I would personally avoid a magic value for unknown table hashes but just not have it (optional<uint32_t>)

bloerwald commented 6 years ago

I wouldn’t mention dbc Name in file. Then again, mentioning table hash is just the same. It is probably fine having either.

bloerwald commented 6 years ago

The m_ prefix and _lang suffix comes from blizzard, not c or my drunk brain. I generally prefer having stuff as close as possible to their stuff, so I decided to keep it on wiki.

bloerwald commented 6 years ago

Build/version, filename, tablehash and layouthash, column count, all have one common property: they can merely act as a heuristic for the parsers. A viewer can try to infer a definition to use based on them, but in the end none of those are guaranteed to result in the right definition unless the user picks it manually. I’m all in for having all of the information available, so add tablehash and layouthash if available. I just wanted to state that I don’t think that one of them alone should be the primary identifier of a definition.

bloerwald commented 6 years ago

I agree on not adding complex types like c3vector, yet bitfields and enums have huge Information other than bitcount that integers would have. Feel free to use them as an alias for integers in your implementation, but I strongly suggest to not throw away that information, seeing that we have it.

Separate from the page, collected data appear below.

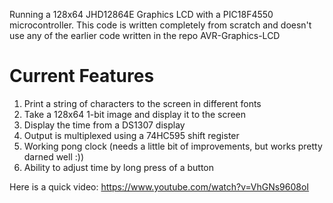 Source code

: Running a 128x64 JHD12864E Graphics LCD with a PIC18F4550 microcontroller. This code is written completely from scratch and doesn't use any of the earlier code written in the repo AVR-Graphics-LCD

Current Features
================
1. Print a string of characters to the screen in different fonts
1. Take a 128x64 1-bit image and display it to the screen
1. Display the time from a DS1307 display
1. Output is multiplexed using a 74HC595 shift register
1. Working pong clock (needs a little bit of improvements, but works pretty darned well :))
1. Ability to adjust time by long press of a button

Here is a quick video:
https://www.youtube.com/watch?v=VhGNs9608oI
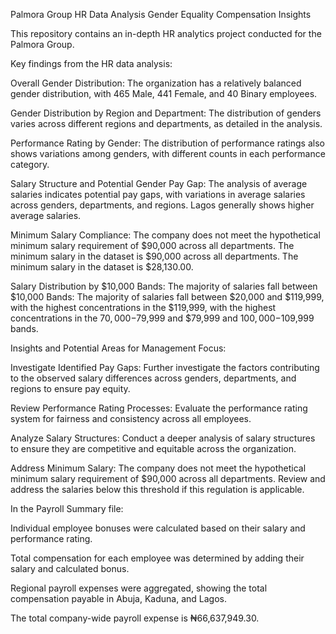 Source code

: Palmora Group HR Data Analysis Gender Equality Compensation Insights

This repository contains an in-depth HR analytics project conducted for the Palmora Group.


Key findings from the HR data analysis:

Overall Gender Distribution: The organization has a relatively balanced gender distribution, with 465 Male, 441 Female, and 40 Binary employees.

Gender Distribution by Region and Department: The distribution of genders varies across different regions and departments, as detailed in the analysis.

Performance Rating by Gender: The distribution of performance ratings also shows variations among genders, with different counts in each performance category.

Salary Structure and Potential Gender Pay Gap: The analysis of average salaries indicates potential pay gaps, with variations in average salaries across genders, departments, and regions. Lagos generally shows higher average salaries.

Minimum Salary Compliance: The company does not meet the hypothetical minimum salary requirement of $90,000 across all departments. The minimum salary in the dataset is $90,000 across all departments. The minimum salary in the dataset is $28,130.00.

Salary Distribution by $10,000 Bands: The majority of salaries fall between $10,000 Bands: The majority of salaries fall between $20,000 and $119,999, with the highest concentrations in the $119,999, with the highest concentrations in the $70,000-$79,999 and $79,999 and $100,000-$109,999 bands.



Insights and Potential Areas for Management Focus:

Investigate Identified Pay Gaps: Further investigate the factors contributing to the observed salary differences across genders, departments, and regions to ensure pay equity.

Review Performance Rating Processes: Evaluate the performance rating system for fairness and consistency across all employees.

Analyze Salary Structures: Conduct a deeper analysis of salary structures to ensure they are competitive and equitable across the organization.

Address Minimum Salary: The company does not meet the hypothetical minimum salary requirement of $90,000 across all departments. Review and address the salaries below this threshold if this regulation is applicable.



In the Payroll Summary file:

Individual employee bonuses were calculated based on their salary and performance rating.

Total compensation for each employee was determined by adding their salary and calculated bonus.

Regional payroll expenses were aggregated, showing the total compensation payable in Abuja, Kaduna, and Lagos.

The total company-wide payroll expense is ₦66,637,949.30.
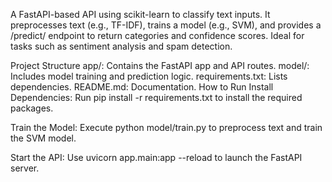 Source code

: 
A FastAPI-based API using scikit-learn to classify text inputs. It preprocesses text (e.g., TF-IDF), trains a model (e.g., SVM), and provides a /predict/ endpoint to return categories and confidence scores. Ideal for tasks such as sentiment analysis and spam detection.

Project Structure app/: Contains the FastAPI app and API routes. model/: Includes model training and prediction logic. requirements.txt: Lists dependencies. README.md: Documentation. How to Run Install Dependencies: Run pip install -r requirements.txt to install the required packages.

Train the Model: Execute python model/train.py to preprocess text and train the SVM model.

Start the API: Use uvicorn app.main:app --reload to launch the FastAPI server.
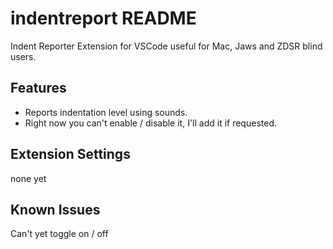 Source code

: # indentreport README

Indent Reporter Extension for VSCode useful for Mac, Jaws and ZDSR blind users.

## Features

- Reports indentation level using sounds.
- Right now you can't enable / disable it, I'll add it if requested.

## Extension Settings

none yet

## Known Issues

Can't yet toggle on / off

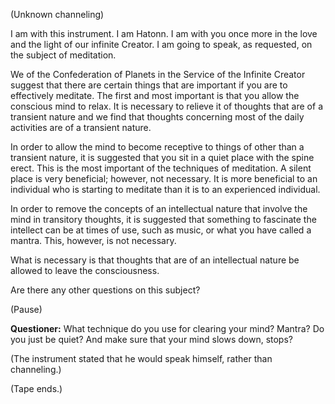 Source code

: <p class="channel-type">(Unknown channeling)</p>
<p>I am with this instrument. I am Hatonn. I am with you once more in the love and the light of our infinite Creator. I am going to speak, as requested, on the subject of meditation.</p>
<p>We of the Confederation of Planets in the Service of the Infinite Creator suggest that there are certain things that are important if you are to effectively meditate. The first and most important is that you allow the conscious mind to relax. It is necessary to relieve it of thoughts that are of a transient nature and we find that thoughts concerning most of the daily activities are of a transient nature.</p>
<p>In order to allow the mind to become receptive to things of other than a transient nature, it is suggested that you sit in a quiet place with the spine erect. This is the most important of the techniques of meditation. A silent place is very beneficial; however, not necessary. It is more beneficial to an individual who is starting to meditate than it is to an experienced individual.</p>
<p>In order to remove the concepts of an intellectual nature that involve the mind in transitory thoughts, it is suggested that something to fascinate the intellect can be at times of use, such as music, or what you have called a mantra. This, however, is not necessary.</p>
<p>What is necessary is that thoughts that are of an intellectual nature be allowed to leave the consciousness.</p>
<p>Are there any other questions on this subject?</p>
<p class="comment">(Pause)</p>
<p><strong>Questioner:</strong> What technique do you use for clearing your mind? Mantra? Do you just be quiet? And make sure that your mind slows down, stops?</p>
<p class="comment">(The instrument stated that he would speak himself, rather than channeling.)</p>
<p class="comment">(Tape ends.)</p> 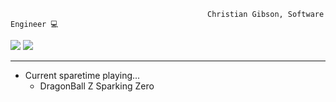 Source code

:                                                 Christian Gibson, Software Engineer 💻
<div>



<img src="https://github-readme-stats.vercel.app/api/top-langs/?username=Christian-Gibson&layout=pie&langs_count=7&theme=transparent"/>   
<img src="https://github-readme-stats.vercel.app/api?username=Christian-Gibson&theme=transparent&hide_rank=true"/>
   
</div>

-----
      
- Current sparetime playing...
     - DragonBall Z Sparking Zero




<!---
Christian-Gibson/Christian-Gibson is a ✨ special ✨ repository because its `README.md` (this file) appears on your GitHub profile.
You can click the Preview link to take a look at your changes.
--->

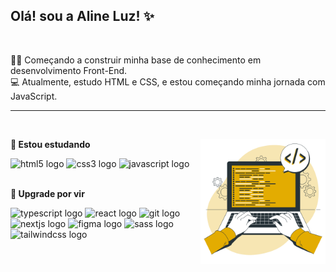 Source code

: ## Olá! sou a Aline Luz! ✨
<br>
<div align="left">
  <p>👩‍💻 Começando a construir minha base de conhecimento em desenvolvimento Front-End.<br>
     💻 Atualmente, estudo HTML e CSS, e estou começando minha jornada com JavaScript.<br>
  </p>
</div>

---

<br>



<div align="left">
  <img src="imagem-readme.png" max-width="320px" width="200px" align="right">
  
 <span><strong>🚀 Estou estudando</strong></span><br>

  <img src="https://cdn.jsdelivr.net/gh/devicons/devicon/icons/html5/html5-original.svg" height="25" alt="html5 logo" />
  <img src="https://cdn.jsdelivr.net/gh/devicons/devicon/icons/css3/css3-original.svg" height="25" alt="css3 logo" />
  <img src="https://cdn.jsdelivr.net/gh/devicons/devicon/icons/javascript/javascript-original.svg" height="25" alt="javascript logo" /><br>
  <br>
  
 <span><strong>📌 Upgrade por vir</strong></span>

  <img src="https://skillicons.dev/icons?i=ts" height="30" alt="typescript logo" />
  <img src="https://cdn.jsdelivr.net/gh/devicons/devicon/icons/react/react-original.svg" height="25" alt="react logo" />
  <img src="https://cdn.jsdelivr.net/gh/devicons/devicon/icons/git/git-original.svg" height="25" alt="git logo" />
  <img src="https://cdn.jsdelivr.net/gh/devicons/devicon/icons/nextjs/nextjs-original.svg" height="25" alt="nextjs logo" />
  <img src="https://cdn.jsdelivr.net/gh/devicons/devicon/icons/figma/figma-original.svg" height="25" alt="figma logo" />
  <img src="https://cdn.jsdelivr.net/gh/devicons/devicon/icons/sass/sass-original.svg" height="25" alt="sass logo" />
  <img src="https://cdn.simpleicons.org/tailwindcss/06B6D4" height="25" alt="tailwindcss logo" />
</div>

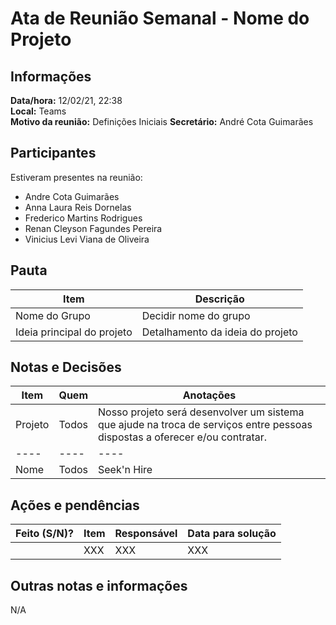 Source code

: # Ata de Reunião Semanal - Nome do Projeto

## Informações
**Data/hora:** 12/02/21, 22:38  
**Local:** Teams  
**Motivo da reunião:** Definições Iniciais
**Secretário:** André Cota Guimarães  

## Participantes
Estiveram presentes na reunião:
- Andre Cota Guimarães
- Anna Laura Reis Dornelas
- Frederico Martins Rodrigues
- Renan Cleyson Fagundes Pereira
- Vinicius Levi Viana de Oliveira

## Pauta

Item | Descrição
---- | ----
Nome do Grupo | Decidir nome do grupo 
Ideia principal do projeto | Detalhamento da ideia do projeto 

## Notas e Decisões
Item | Quem | Anotações |
---- | ---- | ---- |
Projeto | Todos | Nosso projeto será desenvolver um sistema que ajude na troca de serviços entre pessoas dispostas a oferecer e/ou contratar.|
---- | ---- | ---- |
Nome | Todos | Seek'n Hire |


## Ações e pendências
| Feito (S/N)? | Item | Responsável | Data para solução |
| ---- | ---- | ---- | ---- |
| | XXX | XXX | XXX |

## Outras notas e informações
N/A

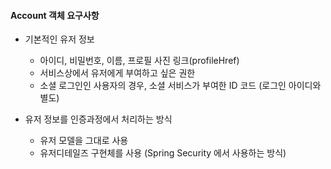 #### Account 객체 요구사항
* 기본적인 유저 정보
    * 아이디, 비밀번호, 이름, 프로필 사진 링크(profileHref)
    * 서비스상에서 유저에게 부여하고 싶은 권한
    * 소셜 로그인인 사용자의 경우, 소셜 서비스가 부여한 ID 코드 (로그인 아이디와 별도)
    

* 유저 정보를 인증과정에서 처리하는 방식
  * 유저 모델을 그대로 사용
  * 유저디테일즈 구현체를 사용 (Spring Security 에서 사용하는 방식)
  
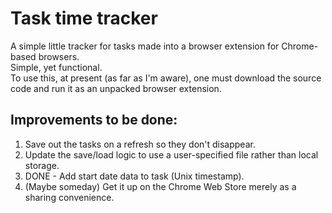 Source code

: # Task time tracker 

A simple little tracker for tasks made into a browser extension for Chrome-based browsers. 
<br>
Simple, yet functional.
<br>
To use this, at present (as far as I'm aware), one must download the source code and run it as an unpacked browser extension.

## Improvements to be done: 
<ol>
<li>Save out the tasks on a refresh so they don't disappear.</li>
<li>Update the save/load logic to use a user-specified file rather than local storage.</li>
<li>DONE - Add start date data to task (Unix timestamp).</li>
<li>(Maybe someday) Get it up on the Chrome Web Store merely as a sharing convenience.</li>
</ol>

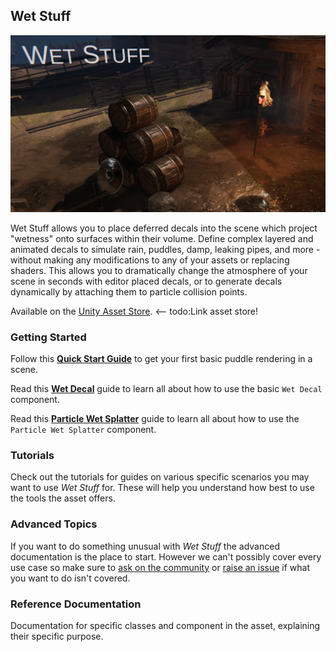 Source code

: ## Wet Stuff

![Wet Surfaces](./images/DemoReelThumbnail.png)

Wet Stuff allows you to place deferred decals into the scene which project "wetness" onto surfaces within their volume. Define complex layered and animated decals to simulate rain, puddles, damp, leaking pipes, and more - without making any modifications to any of your assets or replacing shaders. This allows you to dramatically change the atmosphere of your scene in seconds with editor placed decals, or to generate decals dynamically by attaching them to particle collision points.

Available on the [Unity Asset Store](). <-- todo:Link asset store!


### Getting Started

Follow this [**Quick Start Guide**](/GettingStarted/QuickStart) to get your first basic puddle rendering in a scene.

Read this [**Wet Decal**](/GettingStarted/WetDecal) guide to learn all about how to use the basic `Wet Decal` component.

Read this [**Particle Wet Splatter**](/GettingStarted/WetParticleSplatter) guide to learn all about how to use the `Particle Wet Splatter` component.

### Tutorials

Check out the tutorials for guides on various specific scenarios you may want to use _Wet Stuff_ for. These will help you understand how best to use the tools the asset offers.

### Advanced Topics

If you want to do something unusual with _Wet Stuff_ the advanced documentation is the place to start. However we can't possibly cover every use case so make sure to [ask on the community](https://www.reddit.com/r/WetStuff/) or [raise an issue](https://github.com/Placeholder-Software/WetSurfaceDecals) if what you want to do isn't covered.

### Reference Documentation

Documentation for specific classes and component in the asset, explaining their specific purpose. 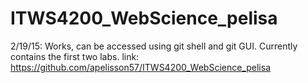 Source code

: # ITWS4200_WebScience_pelisa

2/19/15: Works, can be accessed using git shell and git GUI. Currently
contains the first two labs.
link: https://github.com/apelisson57/ITWS4200_WebScience_pelisa
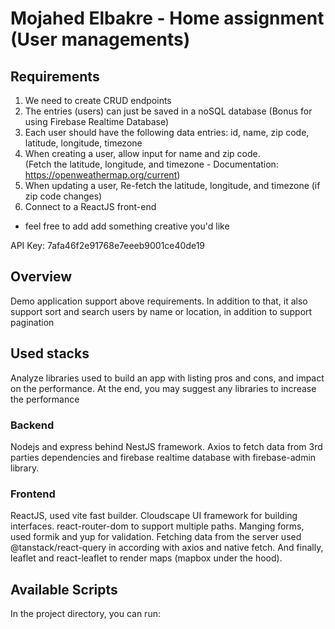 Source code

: # Mojahed Elbakre - Home assignment (User managements)

## Requirements

1.  We need to create CRUD endpoints
2.  The entries (users) can just be saved in a noSQL database (Bonus for using Firebase Realtime Database)
3.  Each user should have the following data entries:
    id, name, zip code, latitude, longitude, timezone
4.  When creating a user, allow input for name and zip code.  
     (Fetch the latitude, longitude, and timezone - Documentation: https://openweathermap.org/current)
5.  When updating a user, Re-fetch the latitude, longitude, and timezone (if zip code changes)
6.  Connect to a ReactJS front-end

- feel free to add add something creative you'd like

API Key: 7afa46f2e91768e7eeeb9001ce40de19

## Overview

Demo application support above requirements. In addition to that, it also support sort and search users by name or location, in addition to support pagination

## Used stacks

Analyze libraries used to build an app with listing pros and cons, and impact on the performance. At the end, you may suggest any libraries to increase the performance

### Backend

Nodejs and express behind NestJS framework. Axios to fetch data from 3rd parties dependencies and firebase realtime database with firebase-admin library.

### Frontend

ReactJS, used vite fast builder. Cloudscape UI framework for building interfaces. react-router-dom to support multiple paths. Manging forms, used formik and yup for validation. Fetching data from the server used @tanstack/react-query in according with axios and native fetch. And finally, leaflet and react-leaflet to render maps (mapbox under the hood).

## Available Scripts

In the project directory, you can run:
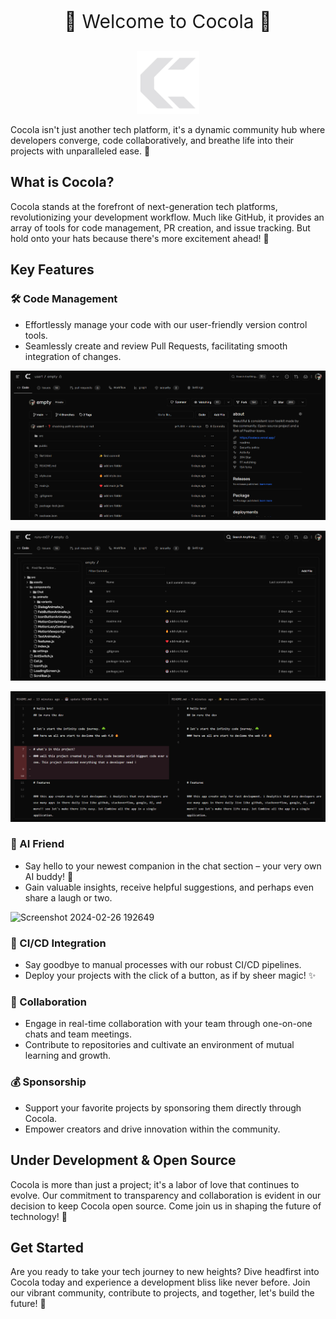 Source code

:<p style="font-size:30px" align="center">
🌟 Welcome to Cocola 🌟
</p>

<p align="center">
    <img src="https://github.com/cocola-dev/cocola/blob/main/public/logo.png?raw=true" alt="Sublime's custom image" width="100"/>
</p>

Cocola isn't just another tech platform, it's a dynamic community hub where developers converge, code collaboratively, and breathe life into their projects with unparalleled ease. 🚀

## What is Cocola?

Cocola stands at the forefront of next-generation tech platforms, revolutionizing your development workflow. Much like GitHub, it provides an array of tools for code management, PR creation, and issue tracking. But hold onto your hats because there's more excitement ahead! 🎉

## Key Features

### 🛠️ Code Management

- Effortlessly manage your code with our user-friendly version control tools.
- Seamlessly create and review Pull Requests, facilitating smooth integration of changes.

![tree files](/assets/images/code_page.png)

![Code Management](/assets/images/code_tree.png)

![code review](/assets/images/code_review.png)

### 💬 AI Friend

- Say hello to your newest companion in the chat section – your very own AI buddy! 🤖
- Gain valuable insights, receive helpful suggestions, and perhaps even share a laugh or two.

![Screenshot 2024-02-26 192649](https://github.com/cocola-dev/cocola/assets/142723369/e76b1f7d-2ec3-4780-bac9-2432e4bcd29d)


### 🚧 CI/CD Integration

- Say goodbye to manual processes with our robust CI/CD pipelines.
- Deploy your projects with the click of a button, as if by sheer magic! ✨

### 🤝 Collaboration

- Engage in real-time collaboration with your team through one-on-one chats and team meetings.
- Contribute to repositories and cultivate an environment of mutual learning and growth.

### 💰 Sponsorship

- Support your favorite projects by sponsoring them directly through Cocola.
- Empower creators and drive innovation within the community.

## Under Development & Open Source

Cocola is more than just a project; it's a labor of love that continues to evolve. Our commitment to transparency and collaboration is evident in our decision to keep Cocola open source. Come join us in shaping the future of technology! 🌈

## Get Started

Are you ready to take your tech journey to new heights? Dive headfirst into Cocola today and experience a development bliss like never before. Join our vibrant community, contribute to projects, and together, let's build the future! 🚀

justMaku commented 6 years ago

I want to throw in a third option: abuse git. One commit per build. Branches per major. git rebase -i && git push -f if you actually do a change. This would force you to resolve conflicts, meaning that if you add a name, you have to ensure it is matching all versions after that. It would not force you to verify to the earliest version, but at least for the past.

This would make collaboration super complicated in case we want to go back: for example adding names to previously unknown columns. Rewriting history is never a good idea in a distributed system like git.

bloerwald commented 6 years ago

Rewriting history is never a good idea in a distributed system like git.

I agree and wanted to throw it in just for sake of completeness in discussion.

MMOSimca commented 6 years ago

I do agree with this. I really like LayoutHash, and I wish we could use it as the primary definition, but we can't. For starters, DBCache.bin is just as important to support, and it only lists build number in its header. Beyond that, there is the layout hash non-recalculation issue with pure array resizes that was mentioned earlier.

I just think that everywhere we mention BuildID, we should include LayoutHash if at all possible as it is relatively critical to modern DB2 parsing.

On Tue, Jan 9, 2018 at 7:11 AM, bloerwald notifications@github.com wrote:

Build/version, filename, tablehash and layouthash, column count, all have one common property: they can merely act as a heuristic for the parsers. A viewer can try to infer a definition to use based on them, but in the end none of those are guaranteed to result in the right definition unless the user picks it manually. I’m all in for having all of the information available, so add tablehash and layouthash if available. I just wanted to state that I don’t think that one of them alone should be the primary identifier of a definition.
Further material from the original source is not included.